Tuesday, February 18, 2014

This Year I WILL......


Toxic Free YOU (Mind, Body, Soul)...starts from within
Yesterday (Feb. 17th) was my birthday; I was happy and sad at the same time. Happy for all the love I got from friends, family and "friends" from all the social networks.  But sad because I didn't get to spend it with MY family.....I truly do appreciate the people in my life old and new & I WILL continue to count my blessings for having them in my life.

Today I would like to address "WILL" the will to do things, the "WILL" to want and go out and get it. I want certain things in life but my problem is accepting help.  I need to "get out of my own way" and realize that just "Willing" something does NOT make it just happen.  I need to realize that doing things by myself isn't the way to go.  I do it to myself so often, I don't accept help and end up hitting obstacles that I just can't do solo but instead of reaching out for help I turn around and give up or tire myself out trying to do something that obviously is impossible to do alone.  I need to learn to receive blessings, accept, enjoy and embrace those blessings.

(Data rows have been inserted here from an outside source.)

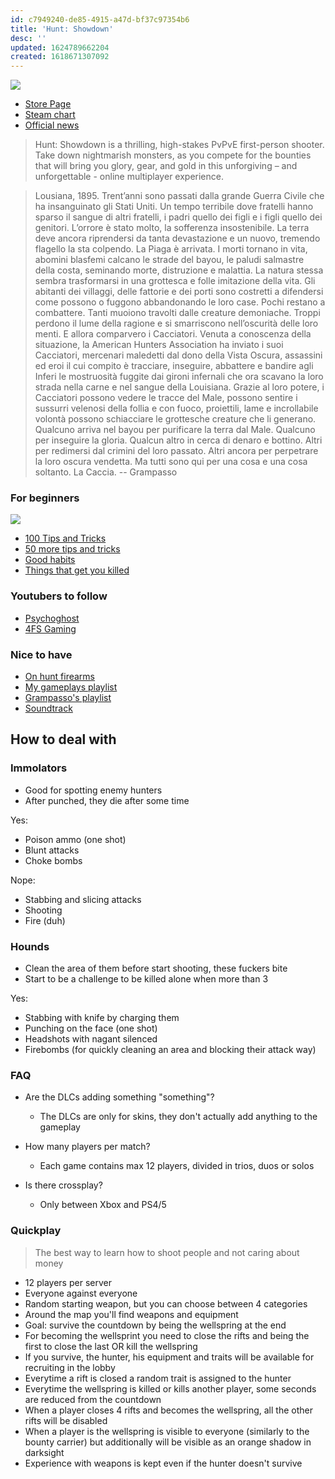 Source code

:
 ```yaml
---
id: c7949240-de85-4915-a47d-bf37c97354b6
title: 'Hunt: Showdown'
desc: ''
updated: 1624789662204
created: 1618671307092
---
```


![](/brain/assets/images/2021-04-17-18-10-38.png)
- [Store Page](https://steamcommunity.com/app/594650)
- [Steam chart](https://steamdb.info/app/594650/graphs)
- [Official news](https://www.huntshowdown.com/news)

> Hunt: Showdown is a thrilling, high-stakes PvPvE first-person shooter. Take down nightmarish monsters, as you compete for the bounties that will bring you glory, gear, and gold in this unforgiving – and unforgettable - online multiplayer experience.

> Lousiana, 1895.
Trent’anni sono passati dalla grande Guerra Civile che ha insanguinato gli Stati Uniti. Un tempo terribile dove fratelli hanno sparso il sangue di altri fratelli, i padri quello dei figli e i figli quello dei genitori. L’orrore è stato molto, la sofferenza insostenibile.
La terra deve ancora riprendersi da tanta devastazione e un nuovo, tremendo flagello la sta colpendo.
La Piaga è arrivata.
I morti tornano in vita, abomini blasfemi calcano le strade del bayou, le paludi salmastre della costa, seminando morte, distruzione e malattia. La natura stessa sembra trasformarsi in una grottesca e folle imitazione della vita. Gli abitanti dei villaggi, delle fattorie e dei porti sono costretti a difendersi come possono o fuggono abbandonando le loro case.
Pochi restano a combattere.
Tanti muoiono travolti dalle creature demoniache.
Troppi perdono il lume della ragione e si smarriscono nell’oscurità delle loro menti.
E allora comparvero i Cacciatori.
Venuta a conoscenza della situazione, la American Hunters Association ha inviato i suoi Cacciatori, mercenari maledetti dal dono della Vista Oscura, assassini ed eroi il cui compito è tracciare, inseguire, abbattere e bandire agli Inferi le mostruosità fuggite dai gironi infernali che ora scavano la loro strada nella carne e nel sangue della Louisiana. Grazie al loro potere, i Cacciatori possono vedere le tracce del Male, possono sentire i sussurri velenosi della follia e con fuoco, proiettili, lame e incrollabile volontà possono schiacciare le grottesche creature che li generano.
Qualcuno arriva nel bayou per purificare la terra dal Male.
Qualcuno per inseguire la gloria.
Qualcun altro in cerca di denaro e bottino.
Altri per redimersi dal crimini del loro passato.
Altri ancora per perpetrare la loro oscura vendetta.
Ma tutti sono qui per una cosa e una cosa soltanto.
La Caccia. -- Grampasso

### For beginners
![](/brain/assets/images/2021-04-17-18-59-56.png)

- [100 Tips and Tricks](https://www.youtube.com/watch?v=UxQ4U13e3XQ)
- [50 more tips and tricks](https://www.youtube.com/watch?v=HGLhehF85U8)
- [Good habits](https://www.youtube.com/watch?v=qB82ucBEQ0M)
- [Things that get you killed](https://www.youtube.com/watch?v=jgEJF1IvGS0)

### Youtubers to follow
- [Psychoghost](https://www.youtube.com/channel/UC36zqNurlo4asfw1fp1N0LA)
- [4FS Gaming](https://www.youtube.com/channel/UCkbFDtDfnPmZEdgd1nhyKCQ)

### Nice to have
- [On hunt firearms](https://www.youtube.com/watch?v=dLE31drHO0Y)
- [My gameplays playlist](https://www.youtube.com/playlist?list=PLZIdQuKML5p_6QyxSYTyEIbuDR8rtl9AA)
- [Grampasso's playlist](https://www.youtube.com/playlist?list=PLP6vFeahgVQMV4iw3WAlG0TGQ-tTCPHJy)
- [Soundtrack](https://open.spotify.com/artist/3vfSIBYEThPQXe3LXityGk)

## How to deal with
### Immolators
- Good for spotting enemy hunters
- After punched, they die after some time

Yes: 
- Poison ammo (one shot)
- Blunt attacks
- Choke bombs

Nope:
- Stabbing and slicing attacks
- Shooting
- Fire (duh)

### Hounds
- Clean the area of them before start shooting, these fuckers bite
- Start to be a challenge to be killed alone when more than 3

Yes: 
- Stabbing with knife by charging them
- Punching on the face (one shot)
- Headshots with nagant silenced
- Firebombs (for quickly cleaning an area and blocking their attack way)


### FAQ
- Are the DLCs adding something "something"?
  - The DLCs are only for skins, they don't actually add anything to the gameplay

- How many players per match?
  - Each game contains max 12 players, divided in trios, duos or solos
 
- Is there crossplay?
  - Only between Xbox and PS4/5


### Quickplay
> The best way to learn how to shoot people and not caring about money

- 12 players per server
- Everyone against everyone
- Random starting weapon, but you can choose between 4 categories
- Around the map you'll find weapons and equipment
- Goal: survive the countdown by being the wellspring at the end
- For becoming the wellsprint you need to close the rifts and being the first to close the last OR kill the wellspring
- If you survive, the hunter, his equipment and traits will be available for recruiting in the lobby
- Everytime a rift is closed a random trait is assigned to the hunter
- Everytime the wellspring is killed or kills another player, some seconds are reduced from the countdown
- When a player closes 4 rifts and becomes the wellspring, all the other rifts will be disabled
- When a player is the wellspring is visible to everyone (similarly to the bounty carrier) but additionally will be visible as an orange shadow in darksight
- Experience with weapons is kept even if the hunter doesn't survive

Ever feel like giving is just so much easier? 
I don't believe I'm alone on this (at least I hope I'm not alone).
I like helping and giving to others.  I really love the feeling of making someone else happy.  I don't have much to offer but when I can & I see that my contribution helped bring joy, comfort, a moment of ease to someone it makes me so happy! I'm content with a simple Thank you or a hug...that's all (I'm a hugger).  Or sometimes if its done anonymously, a smile & thanking God, is awesome!  I don't expect anything in return, I would actually feel funny taking something afterward.  So I'm trying to train myself to accept help from others believing that they too do it because they can & it feels right; with no strings attached.  I don't normally accept help because I always have, in the back of my mind, the thought "how am I going to repay them".  So I walk around life not accepting help, not accepting blessings that God is throwing my way.  I pray for answers and ways to get certain things done and when it shows up I say "I'm good, thank you".  I really need to realize that just as God uses me to help others, God uses others to help me.

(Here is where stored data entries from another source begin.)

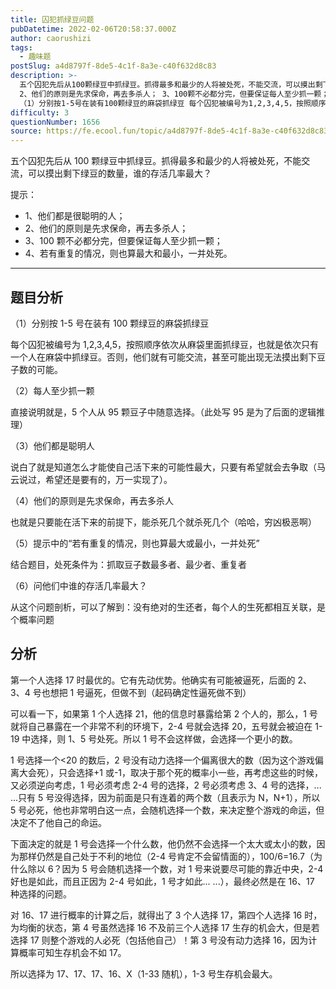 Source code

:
 ```yaml
---
title: 囚犯抓绿豆问题
pubDatetime: 2022-02-06T20:58:37.000Z
author: caorushizi
tags:
  - 趣味题
postSlug: a4d8797f-8de5-4c1f-8a3e-c40f632d8c83
description: >-
  五个囚犯先后从100颗绿豆中抓绿豆。抓得最多和最少的人将被处死，不能交流，可以摸出剩下绿豆的数量，谁的存活几率最大？ 提示： 1、他们都是很聪明的人；
  2、他们的原则是先求保命，再去多杀人； 3、100颗不必都分完，但要保证每人至少抓一颗； 4、若有重复的情况，则也算最大和最小，一并处死。 题目分析
  （1）分别按1-5号在装有100颗绿豆的麻袋抓绿豆 每个囚犯被编号为1,2,3,4,5，按照顺序依
difficulty: 3
questionNumber: 1656
source: https://fe.ecool.fun/topic/a4d8797f-8de5-4c1f-8a3e-c40f632d8c83
---
```


五个囚犯先后从 100 颗绿豆中抓绿豆。抓得最多和最少的人将被处死，不能交流，可以摸出剩下绿豆的数量，谁的存活几率最大？

提示：

- 1、他们都是很聪明的人；
- 2、他们的原则是先求保命，再去多杀人；
- 3、100 颗不必都分完，但要保证每人至少抓一颗；
- 4、若有重复的情况，则也算最大和最小，一并处死。

---

## 题目分析

（1）分别按 1-5 号在装有 100 颗绿豆的麻袋抓绿豆

每个囚犯被编号为 1,2,3,4,5，按照顺序依次从麻袋里面抓绿豆，也就是依次只有一个人在麻袋中抓绿豆。否则，他们就有可能交流，甚至可能出现无法摸出剩下豆子数的可能。

（2）每人至少抓一颗

直接说明就是，5 个人从 95 颗豆子中随意选择。（此处写 95 是为了后面的逻辑推理）

（3）他们都是聪明人

说白了就是知道怎么才能使自己活下来的可能性最大，只要有希望就会去争取（马云说过，希望还是要有的，万一实现了）。

（4）他们的原则是先求保命，再去多杀人

也就是只要能在活下来的前提下，能杀死几个就杀死几个（哈哈，穷凶极恶啊）

（5）提示中的“若有重复的情况，则也算最大或最小，一并处死”

结合题目，处死条件为：抓取豆子数最多者、最少者、重复者

（6）问他们中谁的存活几率最大？

从这个问题剖析，可以了解到：没有绝对的生还者，每个人的生死都相互关联，是个概率问题

## 分析

第一个人选择 17 时最优的。它有先动优势。他确实有可能被逼死，后面的 2、3、4 号也想把 1 号逼死，但做不到（起码确定性逼死做不到）

可以看一下，如果第 1 个人选择 21，他的信息时暴露给第 2 个人的，那么，1 号就将自己暴露在一个非常不利的环境下，2-4 号就会选择 20，五号就会被迫在 1-19 中选择，则 1、5 号处死。所以 1 号不会这样做，会选择一个更小的数。

1 号选择一个<20 的数后，2 号没有动力选择一个偏离很大的数（因为这个游戏偏离大会死），只会选择+1 或-1，取决于那个死的概率小一些，再考虑这些的时候，又必须逆向考虑，1 号必须考虑 2-4 号的选择，2 号必须考虑 3、4 号的选择，... ...只有 5 号没得选择，因为前面是只有连着的两个数（且表示为 N，N+1），所以 5 号必死，他也非常明白这一点，会随机选择一个数，来决定整个游戏的命运，但决定不了他自己的命运。

下面决定的就是 1 号会选择一个什么数，他仍然不会选择一个太大或太小的数，因为那样仍然是自己处于不利的地位（2-4 号肯定不会留情面的），100/6=16.7（为什么除以 6？因为 5 号会随机选择一个数，对 1 号来说要尽可能的靠近中央，2-4 好也是如此，而且正因为 2-4 号如此，1 号才如此... ...），最终必然是在 16、17 种选择的问题。

对 16、17 进行概率的计算之后，就得出了 3 个人选择 17，第四个人选择 16 时，为均衡的状态，第 4 号虽然选择 16 不及前三个人选择 17 生存的机会大，但是若选择 17 则整个游戏的人必死（包括他自己）！第 3 号没有动力选择 16，因为计算概率可知生存机会不如 17。

所以选择为 17、17、17、16、X（1-33 随机），1-3 号生存机会最大。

I'm like the man in this joke (not my joke, I personally don't know who's joke it is):

There was a flood coming and a car came and asked this man if he needed a ride to a safe place. He said, " No, God will send my help." It rained some more 'till it was up to his porch, a small boat came by and they asked, "would you like a ride to a safer place?" The man answered, "No, my God will send help." The rain kept coming by this time the man was up on his roof. A helicopter came by and asked do you need some help? The man answered again, "No, my God will send my help." 

The rain kept coming, the man drowned, died and went to heaven, when he got there he asked God, "Father, why didn't you send me help?" God replied, "I sent you a car, a boat and a helicopter!

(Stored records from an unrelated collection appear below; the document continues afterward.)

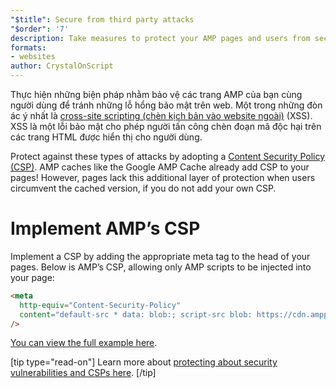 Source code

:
 ```yaml
---
"$title": Secure from third party attacks
"$order": '7'
description: Take measures to protect your AMP pages and users from security vulnerabilities on the web
formats:
- websites
author: CrystalOnScript
---
```


Thực hiện những biện pháp nhằm bảo vệ các trang AMP của bạn cùng người dùng để tránh những lỗ hổng bảo mật trên web. Một trong những đòn ác ý nhất là [cross-site scripting (chèn kịch bản vào website ngoài)](https://www.google.com/about/appsecurity/learning/xss/) (XSS). XSS là một lỗi bảo mật cho phép người tấn công chèn đoạn mã độc hại trên các trang HTML được hiển thị cho người dùng.

Protect against these types of attacks by adopting a [Content Security Policy (CSP)](https://csp.withgoogle.com/docs/index.html). AMP caches like the Google AMP Cache already add CSP to your pages! However, pages lack this additional layer of protection when users circumvent the cached version, if you do not add your own CSP.

# Implement AMP’s CSP

Implement a CSP by adding the appropriate meta tag to the head of your pages. Below is AMP’s CSP, allowing only AMP scripts to be injected into your page:

```html
<meta
  http-equiv="Content-Security-Policy"
  content="default-src * data: blob:; script-src blob: https://cdn.ampproject.org/v0.js https://cdn.ampproject.org/v0/ https://cdn.ampproject.org/viewer/ https://cdn.ampproject.org/rtv/; object-src 'none'; style-src 'unsafe-inline' https://cdn.ampproject.org/rtv/ https://cdn.materialdesignicons.com https://cloud.typography.com https://fast.fonts.net https://fonts.googleapis.com https://maxcdn.bootstrapcdn.com https://p.typekit.net https://use.fontawesome.com https://use.typekit.net; report-uri https://csp-collector.appspot.com/csp/amp"
/>
```

[You can view the full example here](https://github.com/ampproject/amphtml/blob/master/examples/csp.amp.html).

[tip type="read-on"] Learn more about [protecting about security vulnerabilities and CSPs here](https://developer.mozilla.org/en-US/docs/Web/HTTP/CSP). [/tip]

Goodness, such a shame....this is me, once again being toxic to myself.  LOL! No More! I WILL open my eyes, put my pride aside and accept help from others.  How dare I not allow people to feel joy for helping me out (lol)...the nerve of me.


This morning as I read my Bible App (YouVersion); Bible Plan "The Legacy Journey"....it said:
1) *Dr. Billy Graham once said, "God gives us two hands: one to receive with and one to give with." On The Legacy Journey, both hands need to stay open.
2) "We are blessed to bless others, too."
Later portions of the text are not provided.